> PROBLEM DETAILS
Which lines of the material contain the word "that"? Show each one.

> RECORDS FOR THIS EXERCISE
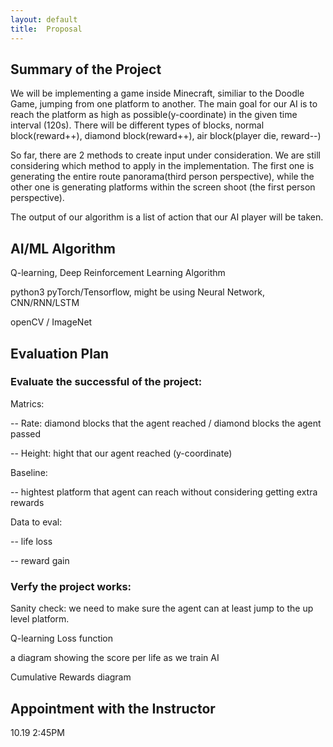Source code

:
 ```yaml
---
layout: default
title:  Proposal
---
```


## Summary of the Project

We will be implementing a game inside Minecraft, similiar to the Doodle Game, jumping from one platform to another. 
The main goal for our AI is to reach the platform as high as possible(y-coordinate) in the given time interval (120s). 
There will be different types of blocks, normal block(reward++), diamond block(reward++), air block(player die, reward--)

So far, there are 2 methods to create input under consideration. We are still considering which method to apply in the implementation.
The first one is generating the entire route panorama(third person perspective), while the other one is generating platforms within the screen shoot (the first person perspective). 

The output of our algorithm is a list of action that our AI player will be taken.

## AI/ML Algorithm
Q-learning, Deep Reinforcement Learning Algorithm

python3 pyTorch/Tensorflow, might be using Neural Network, CNN/RNN/LSTM

openCV / ImageNet


## Evaluation Plan

### Evaluate the successful of the project:

  Matrics:
  
  -- Rate: diamond blocks that the agent reached / diamond blocks the agent passed
  
  -- Height: hight that our agent reached (y-coordinate)

  Baseline:
  
  -- hightest platform that agent can reach without considering getting extra rewards

  Data to eval:
  
  -- life loss
  
  -- reward gain
  

### Verfy the project works:

  Sanity check: we need to make sure the agent can at least jump to the up level platform.

  Q-learning Loss function 

  a diagram showing the score per life as we train AI

  Cumulative Rewards diagram



## Appointment with the Instructor
10.19 2:45PM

> SOLUTION FOR THIS EXERCISE
The output of our algorithm is a list of action that our AI player will be taken.
  -- Rate: diamond blocks that the agent reached / diamond blocks the agent passed
  -- Height: hight that our agent reached (y-coordinate)
  -- hightest platform that agent can reach without considering getting extra rewards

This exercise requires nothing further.